Pull out every line in the data that has the string "equation" in it.

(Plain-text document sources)
--- START ---

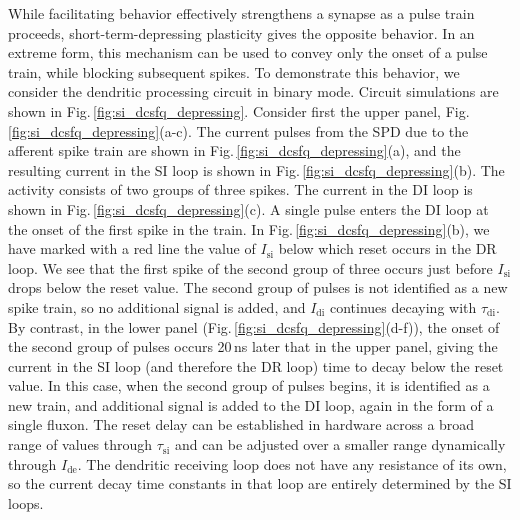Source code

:\documentclass[twocolumn]{article}
\begin{document}
While facilitating behavior effectively strengthens a synapse as a pulse train proceeds, short-term-depressing plasticity gives the opposite behavior. In an extreme form, this mechanism can be used to convey only the onset of a pulse train, while blocking subsequent spikes. To demonstrate this behavior, we consider the dendritic processing circuit in binary mode. Circuit simulations are shown in Fig.\,\ref{fig:si_dcsfq_depressing}. Consider first the upper panel, Fig.\,\ref{fig:si_dcsfq_depressing}(a-c). The current pulses from the SPD due to the afferent spike train are shown in Fig.\,\ref{fig:si_dcsfq_depressing}(a), and the resulting current in the SI loop is shown in Fig.\,\ref{fig:si_dcsfq_depressing}(b). The activity consists of two groups of three spikes. The current in the DI loop is shown in Fig.\,\ref{fig:si_dcsfq_depressing}(c). A single pulse enters the DI loop at the onset of the first spike in the train. In Fig.\,\ref{fig:si_dcsfq_depressing}(b), we have marked with a red line the value of $I_{\mathrm{si}}$ below which reset occurs in the DR loop. We see that the first spike of the second group of three occurs just before $I_{\mathrm{si}}$ drops below the reset value. The second group of pulses is not identified as a new spike train, so no additional signal is added, and $I_{\mathrm{di}}$ continues decaying with $\tau_{\mathrm{di}}$. By contrast, in the lower panel (Fig.\,\ref{fig:si_dcsfq_depressing}(d-f)), the onset of the second group of pulses occurs 20\,ns later that in the upper panel, giving the current in the SI loop (and therefore the DR loop) time to decay below the reset value. In this case, when the second group of pulses begins, it is identified as a new train, and additional signal is added to the DI loop, again in the form of a single fluxon. The reset delay can be established in hardware across a broad range of values through $\tau_{\mathrm{si}}$ and can be adjusted over a smaller range dynamically through $I_{\mathrm{de}}$. The dendritic receiving loop does not have any resistance of its own, so the current decay time constants in that loop are entirely determined by the SI loops. 
\end{document}
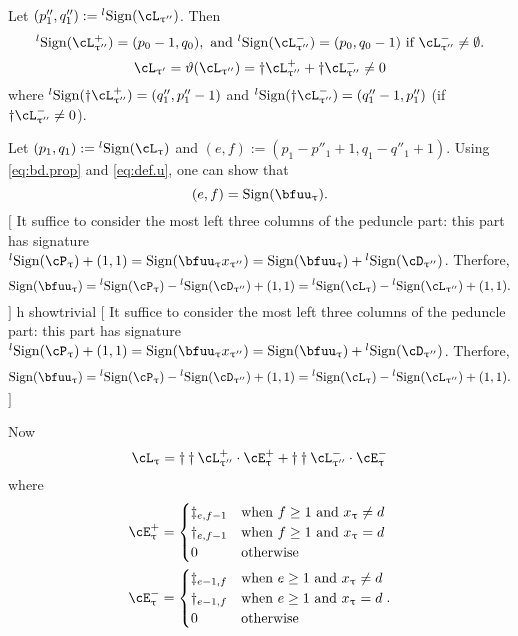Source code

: \documentclass[12pt,a4paper]{amsart}
\newcommand{\trivial}[2][]{\if\relax\detokenize{#1}\relax
  {%
      \color{orange} \vspace{0em} $[$  #2 $]$
      \color{black}
  }
  \else
\ifx#1h
\ifcsname showtrivial\endcsname
{%
    \color{orange} \vspace{0em}  $[$ #2 $]$
    \color{black}
}
\fi
\else {\red Wrong argument!} \fi
\fi
}
\numberwithin{equation}{section}
\theoremstyle{remark}
\def\lsign{{}^l\mathrm{Sign}}
\def\ssign{\mathrm{Sign}}
\def\drc{\mathrm{DRC}}
\def\cOp{\cO^{\prime}}
\def\pcL{\cL^+}
\def\ncL{\cL^-}
\def\pcE{\cE^+}
\def\ncE{\cE^-}
\def\uptaup{\uptau^{\prime}}
\def\uptaupp{\uptau^{\prime\prime}}
\begin{document}


Let $(p''_{1},q''_{1}) := \lsign(\cL_{\uptaupp})$.
Then
\begin{equation}\label{eq:lsign.1}
\lsign(\pcL_{\uptaupp}) = (p_{0}-1,q_{0}), \text{ and }
\lsign(\ncL_{\uptaupp})=(p_{0},q_{0}-1) \text{ if } \ncL_{\uptaupp}\neq \emptyset.
\end{equation}
\begin{equation}\label{eq:LS.taup}
  \cL_{\uptaup} = \vartheta(\cL_{\uptaupp}) = \dagger \pcL_{\uptaupp} + \dagger \ncL_{\uptaupp} \neq 0
\end{equation}
where
$\lsign(\dagger\pcL_{\uptaupp}) = (q''_{1}, p''_{1}-1)$ and
$\lsign(\dagger\ncL_{\uptaupp})=(q''_{1}-1,p''_{1})$ (if
$\dagger\ncL_{\uptaupp}\neq 0$).

Let $(p_{1},q_{1}) := \lsign(\cL_{\uptau})$ and
$(e,f):=(p_{1}-p''_{1}+1, q_{1}-q''_{1}+1)$. Using \eqref{eq:bd.prop} and
\eqref{eq:def.u}, one can show that
\[
  (e,f)=\ssign(\bfuu_{\uptau}).
\]
\trivial[]{ It suffice to consider the most left three columns of the peduncle
  part: this part has signature
  $\lsign(\cP_{\uptau}) +(1,1) = \ssign(\bfuu_{\uptau}x_{\uptaupp})= \ssign(\bfuu_{\uptau})+\lsign(\cD_{\uptaupp})$.
  Therfore,
  \[\ssign(\bfuu_{\uptau}) = \lsign(\cP_{\uptau})-\lsign(\cD_{\uptaupp})
  + (1,1) = \lsign(\cL_{\uptau})-\lsign(\cL_{\uptaupp})+(1,1).
  \]
}

Now
\begin{equation}\label{eq:gd.ls}
  \cL_{\uptau} = \dagger\dagger \pcL_{\uptaupp} \cdot \pcE_{\uptau}   + \dagger\dagger \ncL_{\uptaupp}  \cdot \ncE_{\uptau}
\end{equation}
where
\[
  \begin{split}
    \pcE_{\uptau}& = \begin{cases} \ddagger_{e,f-1} & \text{when
      } f\geq 1 \text{ and } x_{\uptau}\neq d \\
      \dagger_{e,f-1} & \text{when
      } f\geq 1 \text{ and } x_{\uptau}= d \\
      0 & \text{otherwise}
    \end{cases}\\
    \ncE_{\uptau}& = \begin{cases} \ddagger_{e-1,f} & \text{when
      } e\geq 1 \text{ and } x_{\uptau}\neq d \\
      \dagger_{e-1,f} & \text{when
      } e\geq 1 \text{ and } x_{\uptau}= d \\
      0 & \text{otherwise}
    \end{cases}.\\
  \end{split}
\]
%
\end{document}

--- END ---

**RESULT OF THIS TASK**
\numberwithin{equation}{section}
\begin{equation}\label{eq:lsign.1}
\end{equation}
\begin{equation}\label{eq:LS.taup}
\end{equation}
\begin{equation}\label{eq:gd.ls}
\end{equation}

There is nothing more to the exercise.